Gordon Gund and Family Announce Matching Gift Challenge
In support of the fight to eradicate blindness, Foundation Fighting Blindness Chairman and Co-Founder Gordon Gund and his family announced a matching gift challenge they hope will result in millions of dollars in funds to accelerate pre-clinical, translational and clinical research for retinal degenerative diseases.
The Gund Family Challenge will provide an unlimited, dollar-for-dollar match for $25,000+ gifts donated as part of Envision 20/20, a transformative campaign that will run through 2020 to end blindness. Funds raised through the Challenge are expected to garner at least $100 million in new gifts and matches from the family by 2016, and will be used to fund current and future research.
To date, Gund and his family, along with related entities, have given more than $130 million to the Foundation Fighting Blindness in their 43-year quest to restore vision to those living with blindness.
“This Challenge is our way of encouraging others to sustain the Foundation Fighting Blindness’ momentum and help it reach its goal of finding a cure for blinding retinal degenerative diseases,” said Gund, 74, who lost his vision to retinitis pigmentosa in 1970 at the age of 30. “Our family is committed to finishing the job we helped start, and we hope this Challenge requires us to match as much as is needed to fast-track progress for promising treatments from the lab to clinical trials.”
After losing his sight, Gund launched a highly successful career as a venture capitalist, investor, former owner of the NHL’s Minnesota North Stars and San Jose Sharks and the NBA’s Cleveland Cavaliers, all while dedicating time to his most passionate goal—securing crucial funding needed for research in retinal degenerative diseases.

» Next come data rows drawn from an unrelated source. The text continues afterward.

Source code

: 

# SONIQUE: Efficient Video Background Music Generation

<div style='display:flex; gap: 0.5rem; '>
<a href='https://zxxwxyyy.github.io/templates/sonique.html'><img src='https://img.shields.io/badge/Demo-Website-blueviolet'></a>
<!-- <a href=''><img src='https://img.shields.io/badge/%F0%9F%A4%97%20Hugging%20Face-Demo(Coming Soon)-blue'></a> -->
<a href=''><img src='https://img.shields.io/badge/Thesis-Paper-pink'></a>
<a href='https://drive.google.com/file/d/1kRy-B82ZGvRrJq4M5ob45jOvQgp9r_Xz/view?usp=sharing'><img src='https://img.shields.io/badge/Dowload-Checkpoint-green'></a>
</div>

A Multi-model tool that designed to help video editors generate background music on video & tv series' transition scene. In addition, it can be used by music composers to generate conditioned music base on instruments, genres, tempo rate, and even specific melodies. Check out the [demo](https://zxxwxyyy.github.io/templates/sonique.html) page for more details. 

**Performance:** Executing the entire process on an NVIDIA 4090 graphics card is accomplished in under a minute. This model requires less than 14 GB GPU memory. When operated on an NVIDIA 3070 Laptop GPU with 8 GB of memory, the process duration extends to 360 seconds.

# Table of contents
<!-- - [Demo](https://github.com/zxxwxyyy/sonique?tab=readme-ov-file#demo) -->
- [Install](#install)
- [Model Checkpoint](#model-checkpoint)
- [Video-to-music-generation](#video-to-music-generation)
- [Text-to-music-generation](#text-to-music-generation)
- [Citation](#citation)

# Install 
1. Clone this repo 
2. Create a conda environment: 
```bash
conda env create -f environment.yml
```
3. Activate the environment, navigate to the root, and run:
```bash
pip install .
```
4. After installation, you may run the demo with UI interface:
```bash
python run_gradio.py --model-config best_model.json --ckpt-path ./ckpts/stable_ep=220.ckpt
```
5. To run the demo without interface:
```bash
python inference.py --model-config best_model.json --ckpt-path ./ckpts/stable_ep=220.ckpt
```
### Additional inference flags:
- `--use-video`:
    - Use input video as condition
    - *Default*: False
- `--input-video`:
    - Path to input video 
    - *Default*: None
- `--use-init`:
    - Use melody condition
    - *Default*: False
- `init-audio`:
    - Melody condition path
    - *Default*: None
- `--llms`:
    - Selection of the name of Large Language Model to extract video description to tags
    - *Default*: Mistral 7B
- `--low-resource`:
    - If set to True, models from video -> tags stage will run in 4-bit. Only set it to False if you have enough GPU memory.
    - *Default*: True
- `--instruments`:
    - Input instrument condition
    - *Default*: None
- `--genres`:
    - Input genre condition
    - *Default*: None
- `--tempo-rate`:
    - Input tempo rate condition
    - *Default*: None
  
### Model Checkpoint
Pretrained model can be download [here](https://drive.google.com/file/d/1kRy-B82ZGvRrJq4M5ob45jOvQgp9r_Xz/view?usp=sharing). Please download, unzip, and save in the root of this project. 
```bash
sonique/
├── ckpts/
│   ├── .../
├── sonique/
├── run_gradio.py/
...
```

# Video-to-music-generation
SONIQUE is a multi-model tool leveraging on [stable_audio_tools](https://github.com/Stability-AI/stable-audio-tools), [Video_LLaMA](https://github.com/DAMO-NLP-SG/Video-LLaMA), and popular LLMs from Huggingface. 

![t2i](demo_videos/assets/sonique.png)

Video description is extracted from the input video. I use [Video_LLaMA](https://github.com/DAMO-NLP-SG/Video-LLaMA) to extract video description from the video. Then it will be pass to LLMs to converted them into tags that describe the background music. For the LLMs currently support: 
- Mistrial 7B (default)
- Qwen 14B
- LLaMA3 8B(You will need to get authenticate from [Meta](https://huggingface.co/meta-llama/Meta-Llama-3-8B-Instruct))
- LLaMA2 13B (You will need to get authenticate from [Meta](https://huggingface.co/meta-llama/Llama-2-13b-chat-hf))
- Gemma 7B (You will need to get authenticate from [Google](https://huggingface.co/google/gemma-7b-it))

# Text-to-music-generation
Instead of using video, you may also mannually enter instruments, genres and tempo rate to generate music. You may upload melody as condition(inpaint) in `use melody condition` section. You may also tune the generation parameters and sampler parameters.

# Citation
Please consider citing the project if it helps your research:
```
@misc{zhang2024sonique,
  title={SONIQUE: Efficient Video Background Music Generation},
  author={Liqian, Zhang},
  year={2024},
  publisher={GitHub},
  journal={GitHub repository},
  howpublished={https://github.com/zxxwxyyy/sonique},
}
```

In the past year alone, research that received critical support from the Foundation has resulted in substantial growth across a number of fields, leading to key scientific advancements including the commercial launch of the first “bionic retina” and encouraging results from a gene therapy clinical trial for choroideremia. This progress builds on a breakthrough gene therapy human study for a rare retinal disease called Leber congenital amaurosis (LCA), which restored significant vision to children and young adults including a boy who was able to put away his white cane and play baseball. Now in a Phase III study, the treatment is being advanced by a newly formed company. Similarly in previous years, Foundation-funded research discovered the science that led to the commercial development of two therapies for wet age-related macular degeneration (AMD) – Lucentis® and Eylea®—which are saving and, in many cases, restoring sight to people with AMD.
“There are nearly 20 clinical trials underway for retinal diseases, and we’re expecting several new gene and stem cell-based human studies to commence in the next several years,” said Stephen Rose, Ph.D., chief research officer at the Foundation Fighting Blindness. “The Gund Family Challenge provides a renewed urgency to drive research that can help us better understand the causes and identify treatments for these diseases and get them to clinical trial.”
Envision 20/20 and the Gund Family Challenge will mark the largest commitment ever to finding a cure for blindness, with more than $1 million already secured.
“Over the last four decades, Gordon has served as a true leader to our movement, and the Gund Family Challenge is further proof of his invaluable efforts to bring the Foundation Fighting Blindness to where we are today,” said William Schmidt, chief executive officer of the Foundation Fighting Blindness. “We applaud his family for their efforts to do whatever it takes to find preventions, treatments and cures for the entire spectrum of blinding, retinal degenerative diseases.”